- **ACTIVITY**:
Scan the entries that follow and copy out every line containing "event".

Stored entries:
━━━━

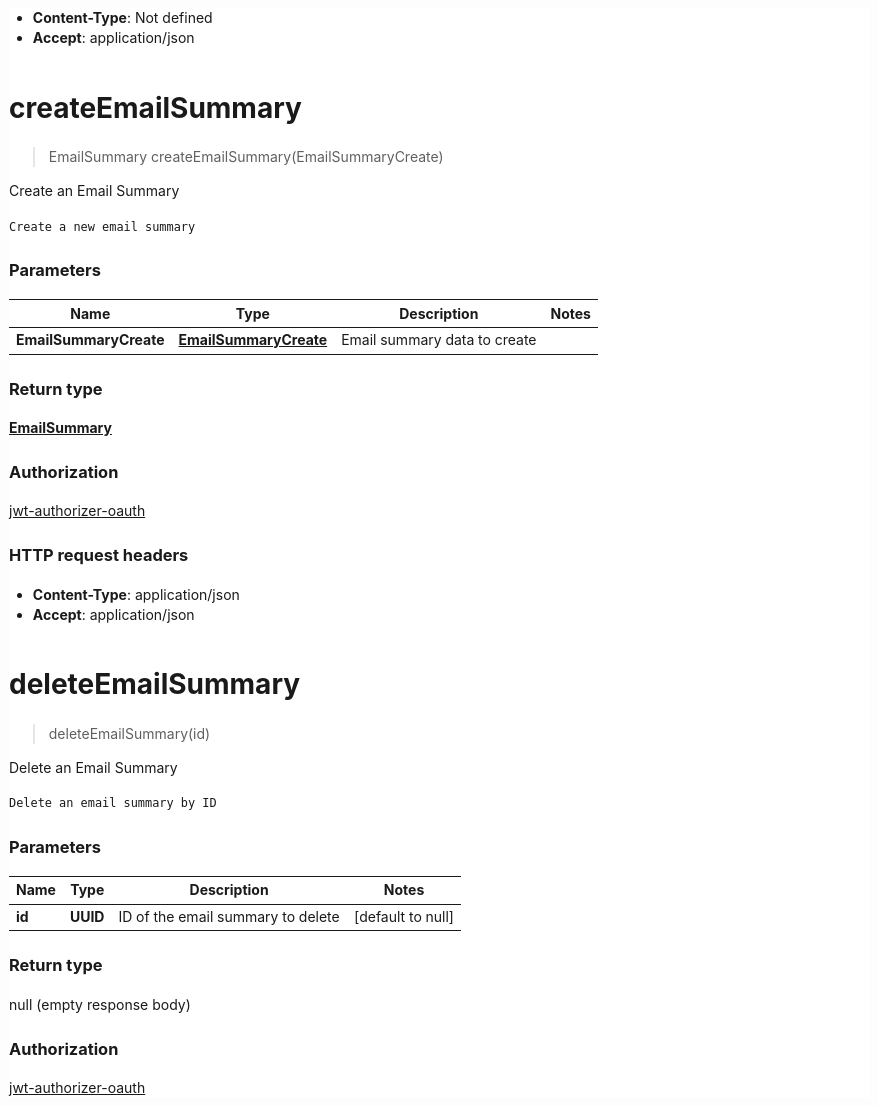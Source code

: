 - **Content-Type**: Not defined
- **Accept**: application/json

<a name="createEmailSummary"></a>
# **createEmailSummary**
> EmailSummary createEmailSummary(EmailSummaryCreate)

Create an Email Summary

    Create a new email summary

### Parameters

|Name | Type | Description  | Notes |
|------------- | ------------- | ------------- | -------------|
| **EmailSummaryCreate** | [**EmailSummaryCreate**](../Models/EmailSummaryCreate.md)| Email summary data to create | |

### Return type

[**EmailSummary**](../Models/EmailSummary.md)

### Authorization

[jwt-authorizer-oauth](../README.md#jwt-authorizer-oauth)

### HTTP request headers

- **Content-Type**: application/json
- **Accept**: application/json

<a name="deleteEmailSummary"></a>
# **deleteEmailSummary**
> deleteEmailSummary(id)

Delete an Email Summary

    Delete an email summary by ID

### Parameters

|Name | Type | Description  | Notes |
|------------- | ------------- | ------------- | -------------|
| **id** | **UUID**| ID of the email summary to delete | [default to null] |

### Return type

null (empty response body)

### Authorization

[jwt-authorizer-oauth](../README.md#jwt-authorizer-oauth)
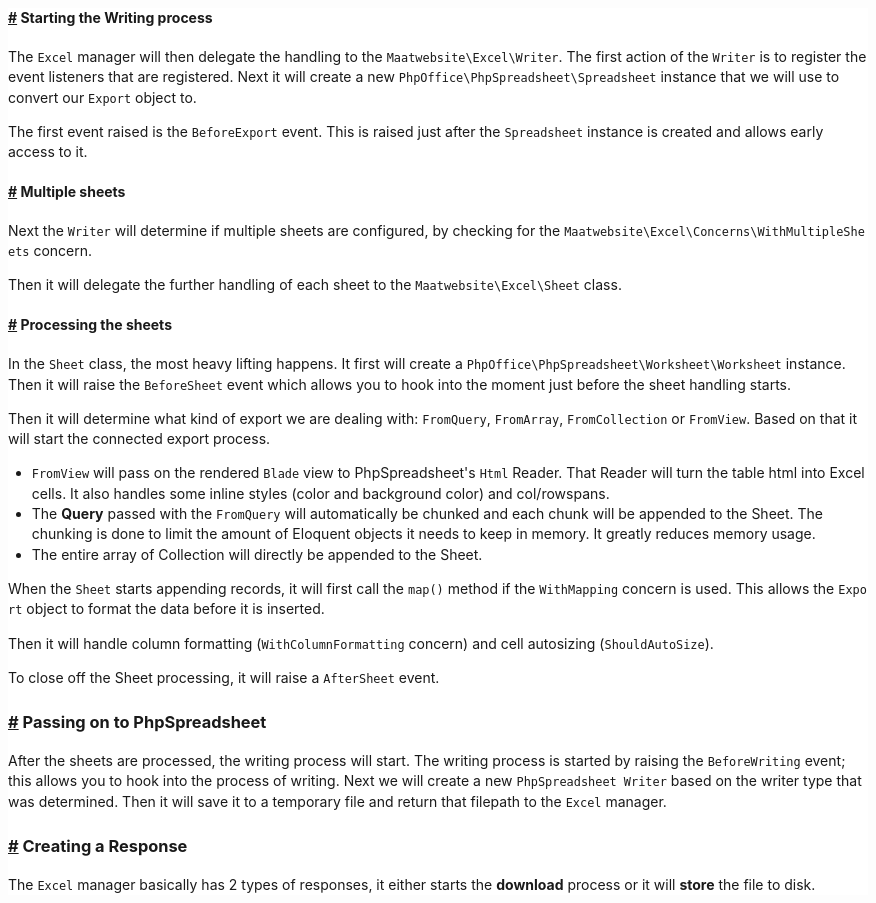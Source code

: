#### [#](#starting-the-writing-process) Starting the Writing process

The `Excel` manager will then delegate the handling to the `Maatwebsite\Excel\Writer`. The first action of the `Writer` is to register the event listeners that are registered. Next it will create a new `PhpOffice\PhpSpreadsheet\Spreadsheet` instance that we will use to convert our `Export` object to.

The first event raised is the `BeforeExport` event. This is raised just after the `Spreadsheet` instance is created and allows early access to it.

#### [#](#multiple-sheets) Multiple sheets

Next the `Writer` will determine if multiple sheets are configured, by checking for the `Maatwebsite\Excel\Concerns\WithMultipleSheets` concern.

Then it will delegate the further handling of each sheet to the `Maatwebsite\Excel\Sheet` class.

#### [#](#processing-the-sheets) Processing the sheets

In the `Sheet` class, the most heavy lifting happens. It first will create a `PhpOffice\PhpSpreadsheet\Worksheet\Worksheet` instance. Then it will raise the `BeforeSheet` event which allows you to hook into the moment just before the sheet handling starts.

Then it will determine what kind of export we are dealing with: `FromQuery`, `FromArray`, `FromCollection` or `FromView`. Based on that it will start the connected export process.

*   `FromView` will pass on the rendered `Blade` view to PhpSpreadsheet's `Html` Reader. That Reader will turn the table html into Excel cells. It also handles some inline styles (color and background color) and col/rowspans.
*   The **Query** passed with the `FromQuery` will automatically be chunked and each chunk will be appended to the Sheet. The chunking is done to limit the amount of Eloquent objects it needs to keep in memory. It greatly reduces memory usage.
*   The entire array of Collection will directly be appended to the Sheet.

When the `Sheet` starts appending records, it will first call the `map()` method if the `WithMapping` concern is used. This allows the `Export` object to format the data before it is inserted.

Then it will handle column formatting (`WithColumnFormatting` concern) and cell autosizing (`ShouldAutoSize`).

To close off the Sheet processing, it will raise a `AfterSheet` event.

### [#](#passing-on-to-phpspreadsheet) Passing on to PhpSpreadsheet

After the sheets are processed, the writing process will start. The writing process is started by raising the `BeforeWriting` event; this allows you to hook into the process of writing. Next we will create a new `PhpSpreadsheet Writer` based on the writer type that was determined. Then it will save it to a temporary file and return that filepath to the `Excel` manager.

### [#](#creating-a-response) Creating a Response

The `Excel` manager basically has 2 types of responses, it either starts the **download** process or it will **store** the file to disk.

━━━━

- **RESPONSE**:
The `Excel` manager will then delegate the handling to the `Maatwebsite\Excel\Writer`. The first action of the `Writer` is to register the event listeners that are registered. Next it will create a new `PhpOffice\PhpSpreadsheet\Spreadsheet` instance that we will use to convert our `Export` object to.
The first event raised is the `BeforeExport` event. This is raised just after the `Spreadsheet` instance is created and allows early access to it.
In the `Sheet` class, the most heavy lifting happens. It first will create a `PhpOffice\PhpSpreadsheet\Worksheet\Worksheet` instance. Then it will raise the `BeforeSheet` event which allows you to hook into the moment just before the sheet handling starts.
To close off the Sheet processing, it will raise a `AfterSheet` event.
After the sheets are processed, the writing process will start. The writing process is started by raising the `BeforeWriting` event; this allows you to hook into the process of writing. Next we will create a new `PhpSpreadsheet Writer` based on the writer type that was determined. Then it will save it to a temporary file and return that filepath to the `Excel` manager.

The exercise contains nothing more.